Record excerpts ->
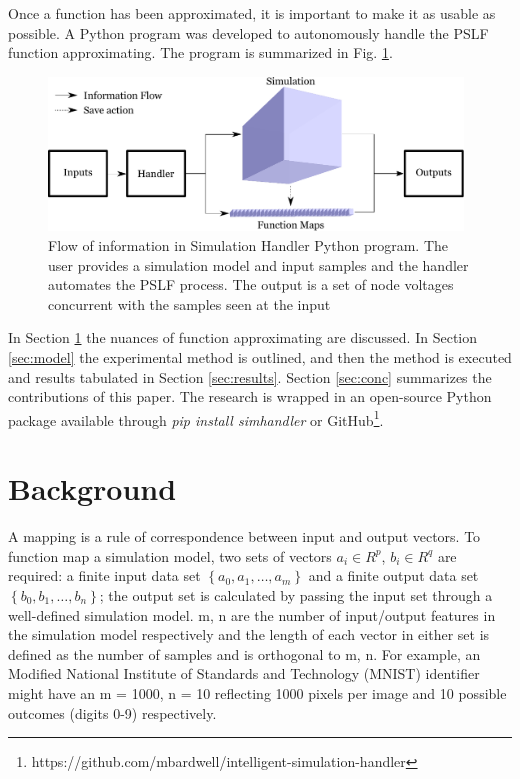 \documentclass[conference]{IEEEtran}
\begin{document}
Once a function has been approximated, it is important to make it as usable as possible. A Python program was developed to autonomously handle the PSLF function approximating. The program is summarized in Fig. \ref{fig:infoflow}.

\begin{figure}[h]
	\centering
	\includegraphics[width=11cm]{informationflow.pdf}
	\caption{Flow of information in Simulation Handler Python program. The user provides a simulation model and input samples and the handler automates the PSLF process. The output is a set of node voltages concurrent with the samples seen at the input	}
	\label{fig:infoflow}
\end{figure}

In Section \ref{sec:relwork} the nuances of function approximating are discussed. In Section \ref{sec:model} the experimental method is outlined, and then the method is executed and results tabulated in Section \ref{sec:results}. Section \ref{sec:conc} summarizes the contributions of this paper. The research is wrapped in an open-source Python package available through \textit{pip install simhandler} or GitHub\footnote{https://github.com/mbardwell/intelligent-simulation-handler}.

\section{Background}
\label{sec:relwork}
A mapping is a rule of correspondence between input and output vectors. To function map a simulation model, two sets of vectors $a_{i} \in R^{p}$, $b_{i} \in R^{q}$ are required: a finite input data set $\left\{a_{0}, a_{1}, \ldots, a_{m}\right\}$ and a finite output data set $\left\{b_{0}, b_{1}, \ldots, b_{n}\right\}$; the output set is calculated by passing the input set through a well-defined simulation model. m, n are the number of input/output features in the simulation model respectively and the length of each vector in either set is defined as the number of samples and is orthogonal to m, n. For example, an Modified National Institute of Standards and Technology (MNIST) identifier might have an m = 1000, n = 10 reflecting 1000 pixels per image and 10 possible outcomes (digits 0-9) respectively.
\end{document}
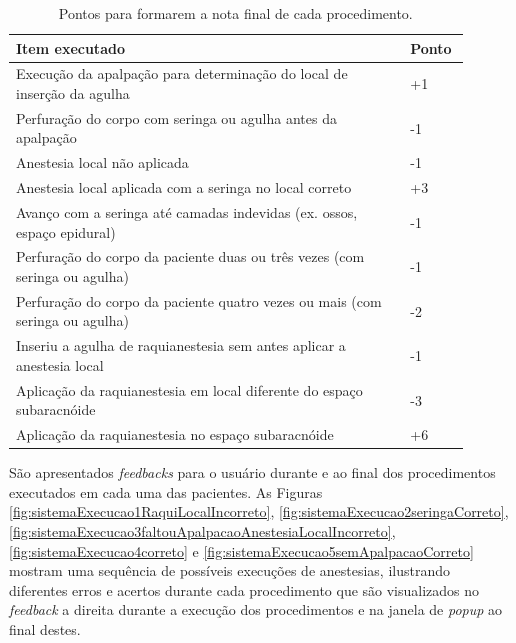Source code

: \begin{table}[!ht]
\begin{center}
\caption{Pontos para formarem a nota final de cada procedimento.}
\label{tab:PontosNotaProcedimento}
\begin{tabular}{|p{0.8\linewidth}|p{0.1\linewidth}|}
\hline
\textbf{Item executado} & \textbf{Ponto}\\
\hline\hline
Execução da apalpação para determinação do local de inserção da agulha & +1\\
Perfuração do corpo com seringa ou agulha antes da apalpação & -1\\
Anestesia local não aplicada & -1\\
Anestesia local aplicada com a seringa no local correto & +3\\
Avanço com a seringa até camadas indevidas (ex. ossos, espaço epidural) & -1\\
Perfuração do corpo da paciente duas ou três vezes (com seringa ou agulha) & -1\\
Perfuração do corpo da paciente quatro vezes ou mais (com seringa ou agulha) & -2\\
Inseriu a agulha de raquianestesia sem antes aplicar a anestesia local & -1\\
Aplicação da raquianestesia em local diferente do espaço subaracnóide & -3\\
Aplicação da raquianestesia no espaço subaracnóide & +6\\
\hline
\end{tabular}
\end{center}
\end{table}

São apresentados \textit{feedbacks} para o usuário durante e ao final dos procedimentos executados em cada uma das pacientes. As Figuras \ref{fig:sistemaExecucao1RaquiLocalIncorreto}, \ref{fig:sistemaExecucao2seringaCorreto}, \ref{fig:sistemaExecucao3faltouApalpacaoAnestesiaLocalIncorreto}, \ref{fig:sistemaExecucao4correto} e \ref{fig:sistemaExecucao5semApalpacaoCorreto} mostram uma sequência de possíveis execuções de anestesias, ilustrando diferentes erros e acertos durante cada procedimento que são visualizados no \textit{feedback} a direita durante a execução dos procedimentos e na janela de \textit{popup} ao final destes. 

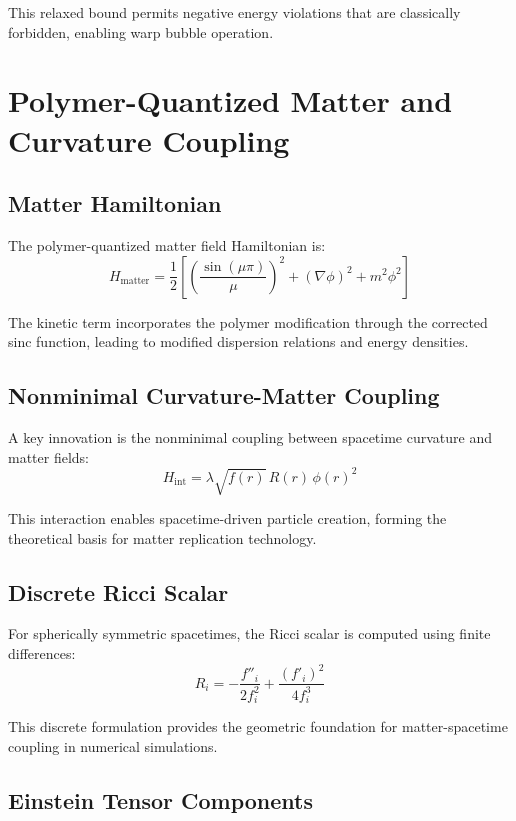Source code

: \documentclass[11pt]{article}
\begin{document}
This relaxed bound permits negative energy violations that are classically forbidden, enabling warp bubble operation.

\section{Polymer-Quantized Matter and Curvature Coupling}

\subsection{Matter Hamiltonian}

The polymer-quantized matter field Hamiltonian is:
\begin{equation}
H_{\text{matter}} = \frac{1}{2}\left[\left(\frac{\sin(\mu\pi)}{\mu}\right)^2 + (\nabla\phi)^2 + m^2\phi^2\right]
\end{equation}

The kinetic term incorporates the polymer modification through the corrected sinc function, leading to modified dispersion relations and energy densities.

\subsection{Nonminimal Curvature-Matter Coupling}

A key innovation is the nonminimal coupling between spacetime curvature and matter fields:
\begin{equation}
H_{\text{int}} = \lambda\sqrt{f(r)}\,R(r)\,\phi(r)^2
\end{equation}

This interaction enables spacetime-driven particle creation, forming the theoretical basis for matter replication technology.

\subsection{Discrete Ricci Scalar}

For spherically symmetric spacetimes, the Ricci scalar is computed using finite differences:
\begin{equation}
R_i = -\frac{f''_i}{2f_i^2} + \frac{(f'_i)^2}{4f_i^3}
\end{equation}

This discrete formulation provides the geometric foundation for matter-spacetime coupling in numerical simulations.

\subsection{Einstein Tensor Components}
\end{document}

...

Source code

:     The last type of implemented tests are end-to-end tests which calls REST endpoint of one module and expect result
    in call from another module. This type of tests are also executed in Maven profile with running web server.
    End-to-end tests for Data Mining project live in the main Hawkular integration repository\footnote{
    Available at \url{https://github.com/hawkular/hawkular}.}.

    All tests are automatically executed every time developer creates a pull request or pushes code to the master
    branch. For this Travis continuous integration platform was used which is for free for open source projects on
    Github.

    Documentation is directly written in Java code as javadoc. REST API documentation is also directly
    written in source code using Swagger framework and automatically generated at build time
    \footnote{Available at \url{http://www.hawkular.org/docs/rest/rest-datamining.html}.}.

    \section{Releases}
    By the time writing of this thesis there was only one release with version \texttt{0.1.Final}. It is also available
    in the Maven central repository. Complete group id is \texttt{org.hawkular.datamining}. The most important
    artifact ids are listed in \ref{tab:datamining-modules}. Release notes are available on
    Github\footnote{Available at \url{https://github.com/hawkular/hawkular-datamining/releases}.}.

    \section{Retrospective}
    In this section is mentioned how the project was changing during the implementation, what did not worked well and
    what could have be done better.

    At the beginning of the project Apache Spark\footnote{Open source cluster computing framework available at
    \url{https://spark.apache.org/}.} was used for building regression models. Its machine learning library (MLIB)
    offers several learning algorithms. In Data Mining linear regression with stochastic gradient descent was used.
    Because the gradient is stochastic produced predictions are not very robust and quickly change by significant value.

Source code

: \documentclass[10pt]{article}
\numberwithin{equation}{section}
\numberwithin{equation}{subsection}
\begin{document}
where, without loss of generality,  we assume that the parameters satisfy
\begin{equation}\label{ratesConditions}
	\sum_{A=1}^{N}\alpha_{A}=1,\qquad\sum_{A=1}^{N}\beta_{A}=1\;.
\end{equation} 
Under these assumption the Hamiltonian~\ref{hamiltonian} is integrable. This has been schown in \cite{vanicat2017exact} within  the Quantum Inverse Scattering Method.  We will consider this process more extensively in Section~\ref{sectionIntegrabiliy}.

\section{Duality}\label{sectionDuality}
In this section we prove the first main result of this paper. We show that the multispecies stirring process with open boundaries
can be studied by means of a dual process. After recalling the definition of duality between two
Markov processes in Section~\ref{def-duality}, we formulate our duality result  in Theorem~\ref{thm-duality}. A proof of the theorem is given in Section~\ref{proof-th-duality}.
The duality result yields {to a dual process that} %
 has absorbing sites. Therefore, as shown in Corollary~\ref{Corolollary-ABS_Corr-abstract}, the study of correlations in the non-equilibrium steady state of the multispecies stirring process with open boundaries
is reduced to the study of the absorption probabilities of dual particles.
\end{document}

Work request -> From the material above, copy exactly the lines between the line holding "Matter and Curvature" and the line holding "The kinetic term", inclusive, and only those.

Task answer ->
\section{Polymer-Quantized Matter and Curvature Coupling}

\subsection{Matter Hamiltonian}

The polymer-quantized matter field Hamiltonian is:
\begin{equation}
H_{\text{matter}} = \frac{1}{2}\left[\left(\frac{\sin(\mu\pi)}{\mu}\right)^2 + (\nabla\phi)^2 + m^2\phi^2\right]
\end{equation}

The kinetic term incorporates the polymer modification through the corrected sinc function, leading to modified dispersion relations and energy densities.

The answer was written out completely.